The city council adopted a measure that would limit flags to those of the nation, state and city.
By Duncan Adams
Participants in a Sons of Confederate Veterans rally held at Hopkins Green in Lexington wave flags to protest proposed changes to a city ordinance that would ban flags, including the Confederate flag, from public lampposts. The proposal passed 4-1.
Virginia State Police monitor Thursday’s rally. Confederate flags are still permitted on private property in Lexington.
A passer-by eyes protests at the Sons of Confederate Veterans rally in Lexington on Thursday.
LEXINGTON — The arguments have been made thousands of times before. The Confederate flag is a symbol of history and Southern heritage. No, the flag is a symbol of hatred and racism.
In essence, the same arguments dominated a public hearing held Thursday night by the Lexington City Council to solicit input about an ordinance amendment that will effectively ban the display of the flags of the Confederacy from public light poles in the city.
City residents spoke first, and the majority, including whites and blacks, expressed support for the ordinance and described the Confederate flag as a symbol of slavery and oppression that is offensive to many.
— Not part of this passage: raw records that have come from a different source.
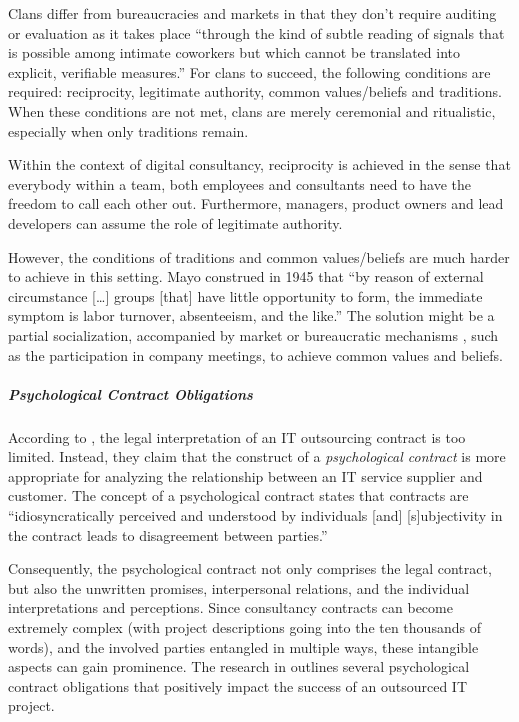\documentclass[12pt]{article}
\begin{document}
Clans differ from bureaucracies and markets in that they don't require
auditing or evaluation as it takes place ``through the kind of subtle
reading of signals that is possible among intimate coworkers but which
cannot be translated into explicit, verifiable measures.'' \citep[
137]{ouchi1980} For clans to succeed, the following conditions are
required: reciprocity, legitimate authority, common values/beliefs and
traditions. When these conditions are not met, clans are merely
ceremonial and ritualistic, especially when only traditions remain.

Within the context of digital consultancy, reciprocity is achieved in
the sense that everybody within a team, both employees and consultants
need to have the freedom to call each other out. Furthermore, managers,
product owners and lead developers can assume the role of legitimate
authority.

However, the conditions of traditions and common values/beliefs are much
harder to achieve in this setting. Mayo construed in 1945 that ``by
reason of external circumstance {[}\ldots{]} groups {[}that{]} have
little opportunity to form, the immediate symptom is labor turnover,
absenteeism, and the like.'' \citep[ 111]{mayo1945} The solution might
be a partial socialization, accompanied by market or bureaucratic
mechanisms \citep[ 138]{ouchi1980}, such as the participation in company
meetings, to achieve common values and beliefs.

\subparagraph{Psychological Contract
Obligations}\label{psychological-contract-obligations}

According to \citet[357]{ang2004}, the legal interpretation of an IT
outsourcing contract is too limited. Instead, they claim that the
construct of a \emph{psychological contract} is more appropriate for
analyzing the relationship between an IT service supplier and customer.
The concept of a psychological contract states that contracts are
``idiosyncratically perceived and understood by individuals {[}and{]}
{[}s{]}ubjectivity in the contract leads to disagreement between
parties.'' \citep[ 21]{rousseau1993}

Consequently, the psychological contract not only comprises the legal
contract, but also the unwritten promises, interpersonal relations, and
the individual interpretations and perceptions. Since consultancy
contracts can become extremely complex (with project descriptions going
into the ten thousands of words), and the involved parties entangled in
multiple ways, these intangible aspects can gain prominence. The
research in \citet[369-70]{ang2004} outlines several psychological
contract obligations that positively impact the success of an outsourced
IT project.
\end{document}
Once county residents and people from outside the area spoke, there was more opposition to the ordinance amendment and more insistence that the Confederate flag should be honored as a symbol of Southern heritage and the men who fought for the Southern side.
After a hearing of nearly three hours, in which strong emotions were expressed from both sides and there was some rowdiness at times, the city council voted 4-1 to adopt the ordinance amendment.
The new Lexington ordinance's section on flags specifies, "Only the following flags may be flown on the flag standards affixed to light poles in the city and no others:" — the American flag, the Virginia flag and the flag of the city of Lexington.
The ordinance does not prohibit people from carrying the Confederate or other flags or displaying them from private property — a reality cited by many people who supported the ordinance's adoption.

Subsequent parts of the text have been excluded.